The rules adopted by the Senate in the Clinton trial . . . made it harder to prove a case compared with trials in federal court, said former Representative Bob Barr, a Georgia Republican who served as a House manager during the trial and is also a former United States attorney.
“Impeachment is a creature unto itself,” Mr. Barr said. “The jury in a criminal case doesn’t set the rules for a case and can’t decide what evidence they want to see and what they won’t.”
Therefore, any prediction of what an impeachment trial would look like rests at a minimum on the assumption that any rules adopted will not be changed. But assuming this, we have some idea of what a trial would look like from the standing set of Rules for Impeachment in the Senate Manual.

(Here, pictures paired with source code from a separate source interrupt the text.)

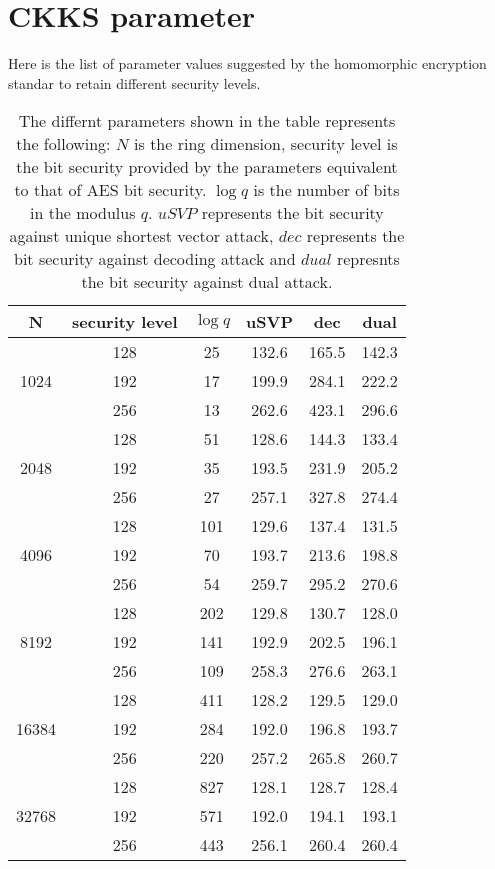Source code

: \documentclass[a4paper,10pt]{article}
\begin{document}
\section{CKKS parameter} 

Here is the list of parameter values suggested by the homomorphic encryption standar to retain 
different security levels.




\begin{center}
\begin{table}[h]
\begin{tabular}{|c|c|c|c|c|c|}
\hline
N  &  security level & $\log q$ &  uSVP & dec & dual  \\
\hline
\multirow{3}{4em}{1024} & 128 & 25 & 132.6 & 165.5 & 142.3 \\
& 192 & 17 & 199.9 & 284.1 & 222.2 \\
& 256 & 13 & 262.6 & 423.1 & 296.6 \\
\hline
\multirow{3}{4em}{2048} & 128 & 51 & 128.6 & 144.3 & 133.4 	\\
& 192 & 35 & 193.5 & 231.9 & 205.2 \\
& 256 & 27 & 257.1 & 327.8 & 274.4 \\
\hline
\multirow{3}{4em}{4096} & 128 & 101 & 129.6 & 137.4 & 131.5  \\
& 192 & 70 & 193.7 & 213.6 & 198.8 \\
& 256 & 54 & 259.7 & 295.2 & 270.6 \\
\hline
\multirow{3}{4em}{8192} & 128 & 202 & 129.8 & 130.7 & 128.0\\
& 192 & 141 & 192.9 & 202.5 & 196.1\\
& 256 & 109 & 258.3 & 276.6 & 263.1\\
\hline
\multirow{3}{4em}{16384} & 128 & 411 & 128.2 & 129.5 & 129.0\\
& 192 & 284 & 192.0 & 196.8 & 193.7\\
& 256 & 220 & 257.2 & 265.8 & 260.7\\
\hline
\multirow{3}{4em}{32768} & 128 & 827 & 128.1 & 128.7 & 128.4\\
& 192 & 571 & 192.0 & 194.1 & 193.1\\
& 256 & 443 & 256.1 & 260.4 & 260.4\\
\hline

\end{tabular}
\caption{The differnt parameters shown in the table represents the following: $N$ is the ring dimension, security level is the bit security provided by the parameters equivalent to that of AES bit security. $\log q$ is the number of bits in the modulus $q$. $uSVP$ represents the bit security against unique shortest vector attack, $dec$ represents the bit security against decoding attack and $dual$ represnts the bit security against dual attack.}
\end{table}
\end{center}
\end{document}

The Rules take up only 9 pages and are comprised of 26 individual rules (substantially similar if not identical to those of Congresses past).
Before going into the details of how the day-to-day operations work, it is important to look at the foundational structure of the trial. Here, some familiar elements appear. For example, under Rule IV, like a court, the Senate has:
[the] power to compel the attendance of witnesses, to enforce obedience to its orders, mandates, writs, precepts, and judgments, to preserve order, and to punish in a summary way contempts of, and disobedience to, its authority, orders, mandates, writs, precepts, or judgments, and to make all lawful orders, rules, and regulations which it may deem essential or conducive to the ends of justice. And the Sergeant at Arms, under the direction of the Senate, may employ such aid and assistance as may be necessary to enforce, execute, and carry into effect the lawful orders, mandates, writs, and precepts of the Senate.
The trial also has some scope limitations under Rule VII:
[T]he Presiding Officer on the trial shall direct all the forms of proceedings while the Senate is sitting for the purpose of trying an impeachment, and all forms during the trial not otherwise specially provided for. And the Presiding Officer on the trial may rule on all questions of evidence including, but not limited to, questions of relevancy, materiality, and redundancy of evidence and incidental questions, which ruling shall stand as the judgment of the Senate, unless some Member of the Senate shall ask that a formal vote be taken thereon, in which case it shall be submitted to the Senate for decision without debate; or he may at his option, in the first instance, submit any such question to a vote of the Members of the Senate. Upon all such questions the vote shall be taken in accordance with the Standing Rules of the Senate.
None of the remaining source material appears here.